**Stored data**:
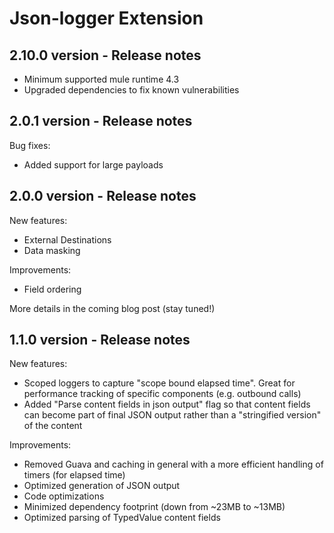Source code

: # Json-logger Extension

## 2.10.0 version - Release notes

* Minimum supported mule runtime 4.3
* Upgraded dependencies to fix known vulnerabilities

## 2.0.1 version - Release notes

Bug fixes:
* Added support for large payloads

## 2.0.0 version - Release notes

New features:
* External Destinations
* Data masking

Improvements:
* Field ordering

More details in the coming blog post (stay tuned!)

## 1.1.0 version - Release notes

New features:
* Scoped loggers to capture "scope bound elapsed time". Great for performance tracking of specific components (e.g. outbound calls)
* Added "Parse content fields in json output" flag so that content fields can become part of final JSON output rather than a "stringified version" of the content

Improvements:
* Removed Guava and caching in general with a more efficient handling of timers (for elapsed time)
* Optimized generation of JSON output
* Code optimizations
* Minimized dependency footprint (down from ~23MB to ~13MB)
* Optimized parsing of TypedValue content fields

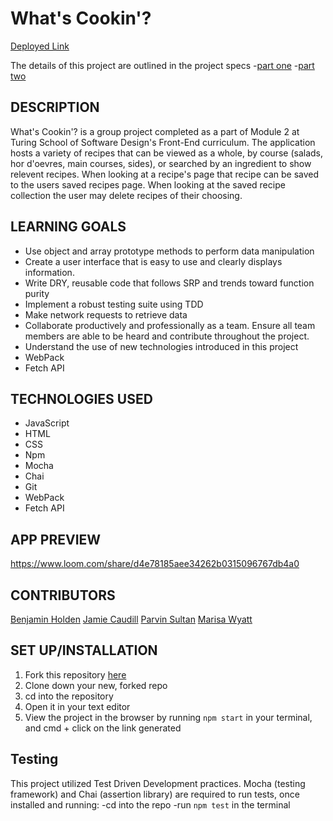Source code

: # What's Cookin'? 
[Deployed Link](insert-link-here)

The details of this project are outlined in the project specs
-[part one](https://frontend.turing.edu/projects/module-2/whats-cookin-part-one.html)
-[part two](https://frontend.turing.edu/projects/module-2/whats-cookin-part-two-agile.html)

## DESCRIPTION

What's Cookin'? is a group project completed as a part of Module 2 at Turing School of Software Design's Front-End curriculum. The application hosts a variety of recipes that can be viewed as a whole, by course (salads, hor d'oevres, main courses, sides), or searched by an ingredient to show relevent recipes. When looking at a recipe's page that recipe can be saved to the users saved recipes page. When looking at the saved recipe collection the user may delete recipes of their choosing.

## LEARNING GOALS

- Use object and array prototype methods to perform data manipulation
- Create a user interface that is easy to use and clearly displays information.
- Write DRY, reusable code that follows SRP and trends toward function purity
- Implement a robust testing suite using TDD
- Make network requests to retrieve data
- Collaborate productively and professionally as a team. Ensure all team members are able to be heard and contribute throughout the project.
- Understand the use of new technologies introduced in this project 
-  WebPack
-  Fetch API

## TECHNOLOGIES USED

- JavaScript 
- HTML
- CSS 
- Npm
- Mocha 
- Chai
- Git 
- WebPack
- Fetch API

## APP PREVIEW
https://www.loom.com/share/d4e78185aee34262b0315096767db4a0


## CONTRIBUTORS
[Benjamin Holden](https://github.com/BenHolden010)
[Jamie Caudill](https://github.com/JamieCaudill)
[Parvin Sultan](https://github.com/Sulton88Mehron90)
[Marisa Wyatt](https://github.com/Marisa5280)

## SET UP/INSTALLATION

1. Fork this repository [here](https://github.com/JamieCaudill/whats-cookin-group-project)
1. Clone down your new, forked repo
1. cd into the repository
1. Open it in your text editor
1. View the project in the browser by running `npm start` in your terminal, and cmd + click on the link generated

## Testing

This project utilized Test Driven Development practices.
Mocha (testing framework) and Chai (assertion library) are required to run tests,
once installed and running: 
-cd into the repo
-run `npm test` in the terminal
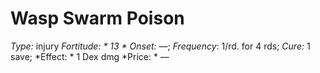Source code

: ﻿---
name: Wasp Swarm Poison
type: injury
fortitude: 13
onset: —
frequency: 1/rd. for 4 rds
effect:
  "1 Dex dmg"
cure: 1 save
price: —
---

# Wasp Swarm Poison
 *Type:* injury
*Fortitude: * 13 * Onset:* —;  *Frequency*: 1/rd. for 4 rds;  *Cure:* 1 save; 
*Effect: * 1 Dex dmg
*Price: * —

**YOUR TASK**: Give all the lines above again, character for character, without pictures.

**RESULT OF THE EXERCISE**:
Source code

: # Json-logger Extension

## 2.10.0 version - Release notes

* Minimum supported mule runtime 4.3
* Upgraded dependencies to fix known vulnerabilities

## 2.0.1 version - Release notes

Bug fixes:
* Added support for large payloads

## 2.0.0 version - Release notes

New features:
* External Destinations
* Data masking

Improvements:
* Field ordering

More details in the coming blog post (stay tuned!)

## 1.1.0 version - Release notes

New features:
* Scoped loggers to capture "scope bound elapsed time". Great for performance tracking of specific components (e.g. outbound calls)
* Added "Parse content fields in json output" flag so that content fields can become part of final JSON output rather than a "stringified version" of the content

Improvements:
* Removed Guava and caching in general with a more efficient handling of timers (for elapsed time)
* Optimized generation of JSON output
* Code optimizations
* Minimized dependency footprint (down from ~23MB to ~13MB)
* Optimized parsing of TypedValue content fields

Source code

: # What's Cookin'? 
[Deployed Link](insert-link-here)

The details of this project are outlined in the project specs
-[part one](https://frontend.turing.edu/projects/module-2/whats-cookin-part-one.html)
-[part two](https://frontend.turing.edu/projects/module-2/whats-cookin-part-two-agile.html)

## DESCRIPTION

What's Cookin'? is a group project completed as a part of Module 2 at Turing School of Software Design's Front-End curriculum. The application hosts a variety of recipes that can be viewed as a whole, by course (salads, hor d'oevres, main courses, sides), or searched by an ingredient to show relevent recipes. When looking at a recipe's page that recipe can be saved to the users saved recipes page. When looking at the saved recipe collection the user may delete recipes of their choosing.

## LEARNING GOALS

- Use object and array prototype methods to perform data manipulation
- Create a user interface that is easy to use and clearly displays information.
- Write DRY, reusable code that follows SRP and trends toward function purity
- Implement a robust testing suite using TDD
- Make network requests to retrieve data
- Collaborate productively and professionally as a team. Ensure all team members are able to be heard and contribute throughout the project.
- Understand the use of new technologies introduced in this project 
-  WebPack
-  Fetch API

## TECHNOLOGIES USED

- JavaScript 
- HTML
- CSS 
- Npm
- Mocha 
- Chai
- Git 
- WebPack
- Fetch API

## APP PREVIEW
https://www.loom.com/share/d4e78185aee34262b0315096767db4a0


## CONTRIBUTORS
[Benjamin Holden](https://github.com/BenHolden010)
[Jamie Caudill](https://github.com/JamieCaudill)
[Parvin Sultan](https://github.com/Sulton88Mehron90)
[Marisa Wyatt](https://github.com/Marisa5280)

## SET UP/INSTALLATION

1. Fork this repository [here](https://github.com/JamieCaudill/whats-cookin-group-project)
1. Clone down your new, forked repo
1. cd into the repository
1. Open it in your text editor
1. View the project in the browser by running `npm start` in your terminal, and cmd + click on the link generated

## Testing

This project utilized Test Driven Development practices.
Mocha (testing framework) and Chai (assertion library) are required to run tests,
once installed and running: 
-cd into the repo
-run `npm test` in the terminal
Source code

: ﻿---
name: Wasp Swarm Poison
type: injury
fortitude: 13
onset: —
frequency: 1/rd. for 4 rds
effect:
  "1 Dex dmg"
cure: 1 save
price: —
---

# Wasp Swarm Poison
 *Type:* injury
*Fortitude: * 13 * Onset:* —;  *Frequency*: 1/rd. for 4 rds;  *Cure:* 1 save; 
*Effect: * 1 Dex dmg
*Price: * —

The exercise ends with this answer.